A enigmática realidade casuística

Mais do que causas, precisamos de causas com ideias e ideais que as sustentem

Sempre senti que a palavra “ideologia” causa desconforto e até arrepios a quem nasceu antes do dia 9 de novembro de 1989, a noite em finalmente terminava a Guerra Fria, com a queda do Muro de Berlim.

Ouvi-la remete-me para a lembrança dos tempos em que, sendo ainda criança, olhava interrogativamente para a imagens de pessoas a tentarem ultrapassar a infelicidade desse muro, que, além de físico, era sobretudo ideológico.

Aliás, quem visita países como a Eslováquia, a República Checa ou a Hungria, pode com facilidade perceber isso mesmo e essa divisão ainda permanece viva no presente, em regimes como os da Correia do Norte ou até de Cuba.

No entanto, a Europa e as sociedades europeias mudaram e nós mudámos também e hoje corre o período em que as ideologias políticas foram substituídas pela política das causas. A política das causas ou politica casuística não é menos perigosa ou menos lesiva das liberdades do que a de extrema ideologia, seja ela fascista ou comunista.

Pela política das causas, impomos os nossos ideais, interesses ou até gostos pessoais a toda a comunidade onde vivemos. E para isso são criados partidos políticos, cujo principal e único objetivo é defender causas unipessoais ou de grupos sectários.

Tomemos como exemplo o Partido Brexit, de Nigel Farage, que afirma claramente que «não tem outras políticas sem ser a defesa da saída do Reino Unido da União Europeia sem qualquer acordo de saída».

E depois? Ninguém sabe.
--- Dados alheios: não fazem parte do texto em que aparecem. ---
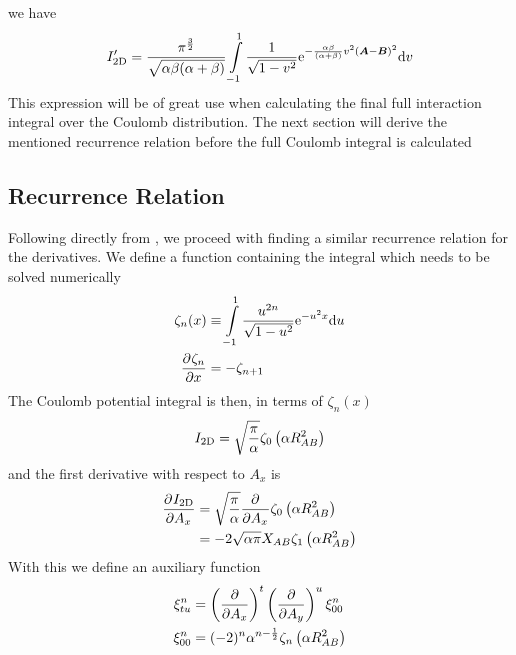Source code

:     we have
        \begin{equation}
            I'_{\text{2D}} =
            \frac{\pi^{\frac{3}{2}}}{\sqrt{\alpha\beta(\alpha+\beta)}}
            \int\limits^{1}_{-1} \frac{1}{\sqrt{1 - v^2}}
            \mathrm{e}^{-\frac{\alpha\beta}{(\alpha + \beta)}v^2(\boldsymbol{{A}}-\boldsymbol{{B}})^2}
            \mathrm{d} v
            \label{eq:coulombInteractionSimpleFinal}
        \end{equation}
    This expression will be of great use when calculating the final full
    interaction integral over the Coulomb distribution. The next section will
    derive the mentioned recurrence relation before the full Coulomb integral
    is calculated

\subsection{Recurrence Relation\label{sub:445}}
    Following directly from \cite{HelgakerTaylorGauss}, we proceed with finding
    a similar recurrence relation for the derivatives. We define a function
    containing the integral which needs to be solved numerically
        \begin{equation}
            \begin{aligned}
                \zeta_n(x) &\equiv \int\limits^1_{-1} \frac{u^{2n}}{\sqrt{1 -
                u^2}} \me^{-u^2x} \md u \\
                \prd{x}[\zeta_n] &= -\zeta_{n+1}
            \end{aligned}
            \label{eq:zetaDef}
        \end{equation}
    The Coulomb potential integral is then, in terms of $\zeta_n(x)$
        \begin{equation}
            I_{\text{2D}} = \sqrt{\frac{\pi}{\alpha}} \zeta_0\left(\alpha
            R^2_{AB}\right)
        \end{equation}
    and the first derivative with respect to $A_x$ is
        \begin{align}
            \prd{A_x}[\twoDI] &= \sqrt{\frac{\pi}{\alpha}} \prd{A_x}
            \zeta_0\left(\alpha R^2_{AB}\right) \nonumber \\
            &= -2\sqrt{\alpha\pi}X_{AB}\zeta_1\left(\alpha R^2_{AB}\right)
        \end{align}
    With this we define an auxiliary function
        \begin{equation}
            \begin{aligned}
                \xi^n_{tu} &=\left(\frac{\mathrm{\partial}}{\mathrm{\partial} A_x}\right)^{t}\left(\frac{\mathrm{\partial}}{\mathrm{\partial} A_y}\right)^{u} \xi^n_{00} \\
                \xi^n_{00} &= (-2)^n\alpha^{n-\frac{1}{2}} \zeta_n\left(\alpha
                R^2_{AB}\right)
            \end{aligned}
            \label{eq:auxiliary2d1}
        \end{equation}
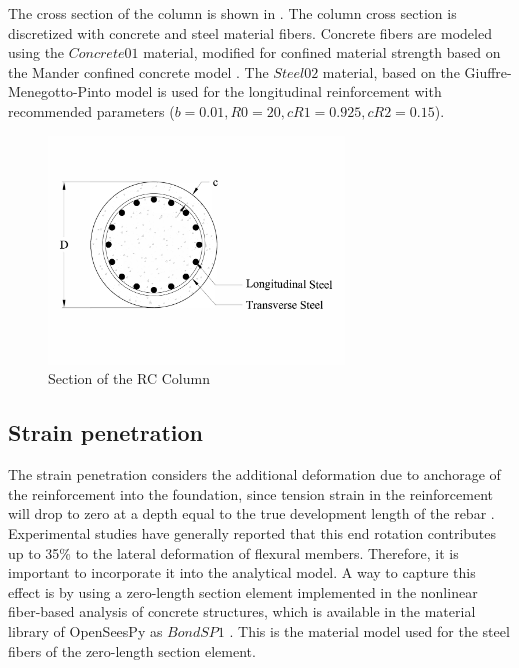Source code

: The cross section of the column is shown in . The column cross section is discretized with concrete and steel material fibers. Concrete fibers are modeled using the $Concrete01$ material, modified for confined material strength based on the Mander confined concrete model \cite{Mander1988}. The $Steel02$ material, based on the Giuffre-Menegotto-Pinto model \cite{Filippou1983} is used for the longitudinal reinforcement with recommended parameters ($b = 0.01, R0 = 20, cR1 = 0.925, cR2 = 0.15$). 

\begin{figure}[htbp]
	\centering
	\includegraphics[width=0.7\textwidth]{Chapter-5/figs/StructuralModel_Section}
	\caption{Section of the RC Column}
	\label{fig:ColumnSection}
\end{figure}
\subsection{Strain penetration}

The strain penetration considers the additional deformation due to anchorage of the reinforcement into the foundation, since tension strain in the reinforcement will drop to zero at a depth equal to the true development length of the rebar \cite{Priestley2007}. Experimental studies have generally reported that this end rotation contributes up to 35\% to the lateral deformation of flexural members\cite{Zhao2007}. Therefore, it is important to incorporate it into the analytical model. A way to capture this effect is by using a zero-length section element implemented in the nonlinear fiber-based analysis of concrete structures, which is available in the material library of OpenSeesPy as $Bond SP1$ \cite{Zhao2007}. This is the material model used for the steel fibers of the zero-length section element.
Será legítima a criação de um partido só para essa causa, sem prever o futuro, sem uma linha de orientação ideológica, seja ela de esquerda ou de direita, com a qual nós possamos concordar ou discordar, mas que nos mostra propostas de organização e planeamento que são indispensáveis para qualquer sociedade?…

Em Portugal, vamos no mesmo caminho de casuística particular, surgindo como cogumelos partidos, ainda pequenos, que tentam navegar acima de alguma “nódoa” ideológica que os mancha, mas que simultaneamente os define.
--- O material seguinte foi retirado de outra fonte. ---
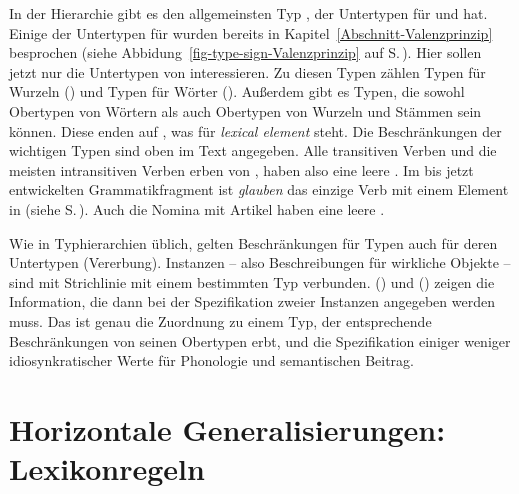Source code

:In der Hierarchie gibt es den allgemeinsten Typ , der Untertypen für  und
 hat. Einige der Untertypen für  wurden bereits in
Kapitel~\ref{Abschnitt-Valenzprinzip} besprochen (siehe Abbidung~\ref{fig-type-sign-Valenzprinzip}
auf S.\,\pageref{fig-type-sign-Valenzprinzip}). Hier sollen jetzt nur die Untertypen von
 interessieren. Zu diesen Typen zählen Typen für Wurzeln () und Typen
für Wörter (). Außerdem gibt es Typen, die sowohl Obertypen von Wörtern als auch
Obertypen von Wurzeln und Stämmen sein können. Diese enden auf , was für \emph{lexical element}
steht. Die Beschränkungen der wichtigen Typen sind oben im Text angegeben. Alle transitiven Verben
und die meisten intransitiven Verben erben von , haben also eine leere
\hconsl. Im bis jetzt entwickelten Grammatikfragment ist \emph{glauben} das einzige Verb mit einem
Element in \hcons (siehe S.\,\pageref{le-glauben}). Auch die Nomina mit Artikel haben eine leere
\hconsl. 

Wie in Typhierarchien üblich, gelten Beschränkungen für Typen auch für deren Untertypen (Vererbung).
Instanzen -- also Beschreibungen für wirkliche Objekte -- sind mit Strichlinie mit einem bestimmten Typ verbunden.
() und () zeigen die Information, die dann bei der Spezifikation zweier Instanzen angegeben
werden muss. Das ist genau die Zuordnung zu einem Typ, der entsprechende Beschränkungen von seinen
Obertypen erbt, und die Spezifikation einiger weniger idiosynkratischer Werte für Phonologie
und semantischen Beitrag.
\ea
{}
\z
\ea
{}
\z
{}



\section{Horizontale Generalisierungen: Lexikonregeln}
\label{sec-lr}\label{Abschnitt-Lexikonregeln}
Nas últimas eleições europeias, o PURP (Partido Unido dos Reformados e Pensionistas) coloriu a campanha com reivindicações unicamente direcionadas a essa notável e essencial – e digo-o sem qualquer ironia e total respeito e sentido pleno das palavras –, mas não única, faixa etária da nossa população.

No início do mês de Junho, o conhecido “Tino de Rans” fundou o RIR (Reagir, Incluir e Reciclar; tudo verbos importantes). Ao ser questionado sobre se o partido que criou se identifica com a direita ou com a esquerda, defendeu que o RIR «é um partido 360 graus, porque o próprio nome diz incluir».

Mas, em Portugal, o caso mais grandioso e paradigmático de um partido casuístico é o já muito conhecido PAN (Pessoas, Animais e Natureza, todos eles aspetos bons e sempre defensáveis), que, segundo André Silva, seu porta-voz e deputado na Assembleia da República, não é «nem esquerda, nem direita, nem centro». É «um partido de CAUSAS». Ora aí está! Ninguém sabe o que é o PAN, nem concretamente o que defende. Até porque, tal como acontece com o PCTP/MRPP, os seus congressos são… à porta fechada! E a soma das suas abstenções no Parlamento não permite perceber tendências…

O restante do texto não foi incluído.